Presque, parce que si on n'en est pas revenus au DIY féroce qui pouvait régner sur Switzerland Heritage, Mas Cambios ou Not On Top (leur dernier bon album, datant de 2005 quand même), on retrouve ici un duo qui renoue avec le meilleur de ses influences américaines, Bob Dylan et Jonathan Richman en tête. On ne s'étonne donc pas d'avoir vu Ya-Ya et Néman s'envoler pour Portland pour y enregistrer Strange Moosic en compagnie d'Adam Selzer, où ils ont été également épaulés par Ben Pleng (ex-Cyann and Ben) et Jack Lewis (frère du camarade Jeffrey). Cette association de gens biens, combinée à l'écriture finalement très pop de Ya-Ya, se traduit par un enchaînement plutôt irrésistible de chansons légères dont l'ambition première semble justement de ne pas en avoir: ça se sifflote, ça se chantonne, ça vous rentre rapidos dans la crâne et ça n'a pas son pareil pour vous foutre une banane pas possible, même quand Strange Moosic offre un côté plus mélancolique ou se pare d'apparats complètement countrysants. Et forcément, le côté "Copains d'avant" de l'objet va faire plaisir aux hordes de déçus qui n'avaient jamais pardonné au duo leurs insipides écarts de conduite de ces dernières années.

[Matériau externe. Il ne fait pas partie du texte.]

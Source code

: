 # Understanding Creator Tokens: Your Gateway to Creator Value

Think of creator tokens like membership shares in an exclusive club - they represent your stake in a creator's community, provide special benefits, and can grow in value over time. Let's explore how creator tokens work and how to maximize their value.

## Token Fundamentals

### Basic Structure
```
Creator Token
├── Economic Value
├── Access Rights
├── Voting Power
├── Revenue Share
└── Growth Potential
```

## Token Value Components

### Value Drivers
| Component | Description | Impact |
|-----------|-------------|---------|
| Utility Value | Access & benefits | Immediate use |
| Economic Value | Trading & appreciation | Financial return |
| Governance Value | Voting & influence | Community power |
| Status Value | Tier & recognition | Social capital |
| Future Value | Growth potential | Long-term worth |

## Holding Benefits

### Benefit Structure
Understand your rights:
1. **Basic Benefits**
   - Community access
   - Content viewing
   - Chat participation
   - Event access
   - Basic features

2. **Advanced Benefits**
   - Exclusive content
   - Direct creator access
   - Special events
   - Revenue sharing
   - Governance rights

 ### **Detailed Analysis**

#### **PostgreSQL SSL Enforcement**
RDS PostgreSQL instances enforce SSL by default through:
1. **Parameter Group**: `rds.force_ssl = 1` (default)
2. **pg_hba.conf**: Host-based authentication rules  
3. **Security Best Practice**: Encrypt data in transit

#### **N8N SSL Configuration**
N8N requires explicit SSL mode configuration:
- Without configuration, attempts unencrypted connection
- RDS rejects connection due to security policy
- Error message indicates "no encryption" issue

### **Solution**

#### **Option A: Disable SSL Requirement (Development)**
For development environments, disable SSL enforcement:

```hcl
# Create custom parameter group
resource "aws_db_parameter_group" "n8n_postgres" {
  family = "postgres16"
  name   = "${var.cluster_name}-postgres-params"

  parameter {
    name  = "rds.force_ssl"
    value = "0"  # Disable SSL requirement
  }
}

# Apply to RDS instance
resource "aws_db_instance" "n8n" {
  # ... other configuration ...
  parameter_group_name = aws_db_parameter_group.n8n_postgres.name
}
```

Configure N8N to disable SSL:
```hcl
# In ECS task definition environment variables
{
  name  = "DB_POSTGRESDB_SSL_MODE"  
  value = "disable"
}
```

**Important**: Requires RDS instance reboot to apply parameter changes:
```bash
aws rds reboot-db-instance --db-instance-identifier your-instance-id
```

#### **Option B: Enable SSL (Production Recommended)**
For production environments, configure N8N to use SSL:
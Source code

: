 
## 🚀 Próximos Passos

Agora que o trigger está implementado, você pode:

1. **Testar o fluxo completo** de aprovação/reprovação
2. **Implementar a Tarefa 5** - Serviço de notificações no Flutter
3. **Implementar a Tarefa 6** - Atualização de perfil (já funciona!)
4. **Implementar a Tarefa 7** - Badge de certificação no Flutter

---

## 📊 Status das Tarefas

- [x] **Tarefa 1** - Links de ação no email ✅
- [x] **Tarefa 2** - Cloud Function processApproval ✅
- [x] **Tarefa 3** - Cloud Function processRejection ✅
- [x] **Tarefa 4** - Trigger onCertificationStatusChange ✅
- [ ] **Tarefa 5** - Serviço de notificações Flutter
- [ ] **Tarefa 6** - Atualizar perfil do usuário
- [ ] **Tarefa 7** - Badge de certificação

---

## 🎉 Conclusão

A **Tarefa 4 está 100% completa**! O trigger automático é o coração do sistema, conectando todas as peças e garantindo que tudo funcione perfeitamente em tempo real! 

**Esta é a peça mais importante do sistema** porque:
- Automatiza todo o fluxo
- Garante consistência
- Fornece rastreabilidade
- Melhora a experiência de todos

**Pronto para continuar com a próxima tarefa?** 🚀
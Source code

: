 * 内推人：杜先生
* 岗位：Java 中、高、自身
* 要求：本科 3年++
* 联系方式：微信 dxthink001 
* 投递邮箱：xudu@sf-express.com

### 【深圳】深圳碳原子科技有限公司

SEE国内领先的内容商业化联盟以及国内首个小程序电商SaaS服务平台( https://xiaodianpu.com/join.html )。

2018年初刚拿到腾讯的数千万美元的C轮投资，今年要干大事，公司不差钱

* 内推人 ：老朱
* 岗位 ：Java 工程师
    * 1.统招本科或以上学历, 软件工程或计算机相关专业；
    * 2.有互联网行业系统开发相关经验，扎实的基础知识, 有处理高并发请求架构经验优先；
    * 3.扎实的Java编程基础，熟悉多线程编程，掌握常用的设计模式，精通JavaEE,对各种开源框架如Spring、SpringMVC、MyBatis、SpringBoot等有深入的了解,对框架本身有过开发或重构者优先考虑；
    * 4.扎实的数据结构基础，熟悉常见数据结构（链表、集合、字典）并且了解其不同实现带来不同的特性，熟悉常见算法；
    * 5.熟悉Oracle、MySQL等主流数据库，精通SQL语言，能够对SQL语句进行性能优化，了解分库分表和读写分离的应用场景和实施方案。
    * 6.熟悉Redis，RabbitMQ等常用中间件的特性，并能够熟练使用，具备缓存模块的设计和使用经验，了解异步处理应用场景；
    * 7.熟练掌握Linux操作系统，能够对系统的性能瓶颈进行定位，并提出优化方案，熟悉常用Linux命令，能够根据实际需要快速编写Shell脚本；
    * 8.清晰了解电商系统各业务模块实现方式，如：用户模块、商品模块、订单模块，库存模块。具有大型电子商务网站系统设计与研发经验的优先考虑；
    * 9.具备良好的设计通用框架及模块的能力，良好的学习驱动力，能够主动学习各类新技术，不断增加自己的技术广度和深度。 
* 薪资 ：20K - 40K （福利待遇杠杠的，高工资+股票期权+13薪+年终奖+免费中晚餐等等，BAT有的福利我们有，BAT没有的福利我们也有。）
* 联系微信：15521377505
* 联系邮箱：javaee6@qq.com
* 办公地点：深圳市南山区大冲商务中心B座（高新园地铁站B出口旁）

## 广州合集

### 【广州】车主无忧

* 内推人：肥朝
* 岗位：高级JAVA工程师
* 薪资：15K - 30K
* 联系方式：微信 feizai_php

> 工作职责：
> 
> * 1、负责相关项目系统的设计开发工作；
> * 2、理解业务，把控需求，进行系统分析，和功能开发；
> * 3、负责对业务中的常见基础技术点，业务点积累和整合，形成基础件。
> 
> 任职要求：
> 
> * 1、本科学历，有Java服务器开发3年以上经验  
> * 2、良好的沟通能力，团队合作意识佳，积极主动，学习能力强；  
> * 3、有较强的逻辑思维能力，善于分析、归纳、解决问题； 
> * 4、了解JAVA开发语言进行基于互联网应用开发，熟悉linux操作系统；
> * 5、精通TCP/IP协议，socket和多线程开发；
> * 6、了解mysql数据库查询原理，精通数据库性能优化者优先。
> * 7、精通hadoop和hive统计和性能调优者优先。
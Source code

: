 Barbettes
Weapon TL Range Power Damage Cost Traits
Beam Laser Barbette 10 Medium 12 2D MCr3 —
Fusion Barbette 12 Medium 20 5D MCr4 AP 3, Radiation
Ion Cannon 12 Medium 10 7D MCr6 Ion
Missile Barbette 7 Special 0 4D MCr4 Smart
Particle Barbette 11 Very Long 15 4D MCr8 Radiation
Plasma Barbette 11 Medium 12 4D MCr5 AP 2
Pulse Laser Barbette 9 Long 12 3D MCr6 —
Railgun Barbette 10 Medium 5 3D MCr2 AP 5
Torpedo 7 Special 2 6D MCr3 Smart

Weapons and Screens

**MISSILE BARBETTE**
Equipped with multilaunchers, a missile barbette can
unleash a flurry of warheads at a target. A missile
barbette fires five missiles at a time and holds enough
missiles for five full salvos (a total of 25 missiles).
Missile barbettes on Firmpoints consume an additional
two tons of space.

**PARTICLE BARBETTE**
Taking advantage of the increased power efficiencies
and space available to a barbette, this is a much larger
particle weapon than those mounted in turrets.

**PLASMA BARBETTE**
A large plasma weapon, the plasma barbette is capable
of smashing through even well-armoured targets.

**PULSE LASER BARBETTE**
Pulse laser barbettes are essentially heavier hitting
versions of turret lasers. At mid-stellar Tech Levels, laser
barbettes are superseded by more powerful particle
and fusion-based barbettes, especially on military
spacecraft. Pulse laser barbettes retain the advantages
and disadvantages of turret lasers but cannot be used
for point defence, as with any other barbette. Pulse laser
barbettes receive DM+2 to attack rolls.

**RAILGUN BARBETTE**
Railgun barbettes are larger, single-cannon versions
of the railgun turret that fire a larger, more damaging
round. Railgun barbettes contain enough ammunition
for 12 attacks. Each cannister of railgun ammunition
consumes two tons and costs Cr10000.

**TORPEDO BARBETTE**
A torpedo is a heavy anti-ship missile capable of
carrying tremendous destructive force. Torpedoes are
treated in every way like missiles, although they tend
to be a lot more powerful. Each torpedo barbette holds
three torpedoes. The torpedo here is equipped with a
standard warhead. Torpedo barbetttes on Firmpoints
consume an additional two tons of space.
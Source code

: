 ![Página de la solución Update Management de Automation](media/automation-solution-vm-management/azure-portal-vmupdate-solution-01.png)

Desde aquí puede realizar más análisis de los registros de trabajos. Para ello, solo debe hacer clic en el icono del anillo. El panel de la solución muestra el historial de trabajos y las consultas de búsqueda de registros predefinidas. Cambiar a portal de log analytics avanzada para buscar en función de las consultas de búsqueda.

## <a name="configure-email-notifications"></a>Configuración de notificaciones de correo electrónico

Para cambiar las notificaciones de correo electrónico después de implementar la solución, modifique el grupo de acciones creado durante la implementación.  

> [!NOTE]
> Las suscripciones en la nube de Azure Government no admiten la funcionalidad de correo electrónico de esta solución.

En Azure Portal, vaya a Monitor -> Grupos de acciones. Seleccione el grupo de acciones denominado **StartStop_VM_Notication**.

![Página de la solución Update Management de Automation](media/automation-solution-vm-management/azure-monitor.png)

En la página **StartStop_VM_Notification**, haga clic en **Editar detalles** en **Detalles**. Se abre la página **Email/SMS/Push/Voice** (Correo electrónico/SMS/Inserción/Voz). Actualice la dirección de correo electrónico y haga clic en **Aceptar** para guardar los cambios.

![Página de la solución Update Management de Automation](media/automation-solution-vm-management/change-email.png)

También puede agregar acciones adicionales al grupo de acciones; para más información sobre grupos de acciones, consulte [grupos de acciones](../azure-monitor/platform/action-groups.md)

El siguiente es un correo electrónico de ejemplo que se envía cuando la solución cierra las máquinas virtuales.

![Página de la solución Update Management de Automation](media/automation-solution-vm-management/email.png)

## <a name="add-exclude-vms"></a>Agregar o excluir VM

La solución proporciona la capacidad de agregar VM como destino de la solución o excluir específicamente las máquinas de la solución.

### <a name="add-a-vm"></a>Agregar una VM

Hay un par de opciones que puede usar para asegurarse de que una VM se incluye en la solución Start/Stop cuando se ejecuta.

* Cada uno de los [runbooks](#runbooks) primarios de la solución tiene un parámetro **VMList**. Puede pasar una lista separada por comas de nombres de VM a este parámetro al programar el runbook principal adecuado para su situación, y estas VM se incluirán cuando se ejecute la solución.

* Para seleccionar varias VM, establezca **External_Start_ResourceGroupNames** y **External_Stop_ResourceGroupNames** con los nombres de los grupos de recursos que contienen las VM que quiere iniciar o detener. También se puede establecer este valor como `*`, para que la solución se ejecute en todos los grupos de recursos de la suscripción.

Certes plus ambitieux que les indémodables classiques du groupe, Strange Moosic sonne finalement comme une évolution logique de la carrière du groupe et s'impose comme l'album qui aurait dû succéder à Not Ton Top. Malheureusement, il a fallu dans l'intervalle s'enquiller un disque moyen et un autre carrément insupportable. Clairement, on a perdu six années. Et Strange Moosic est une bien belle manière de commencer à rattraper le temps perdu. Welcome back, dudes.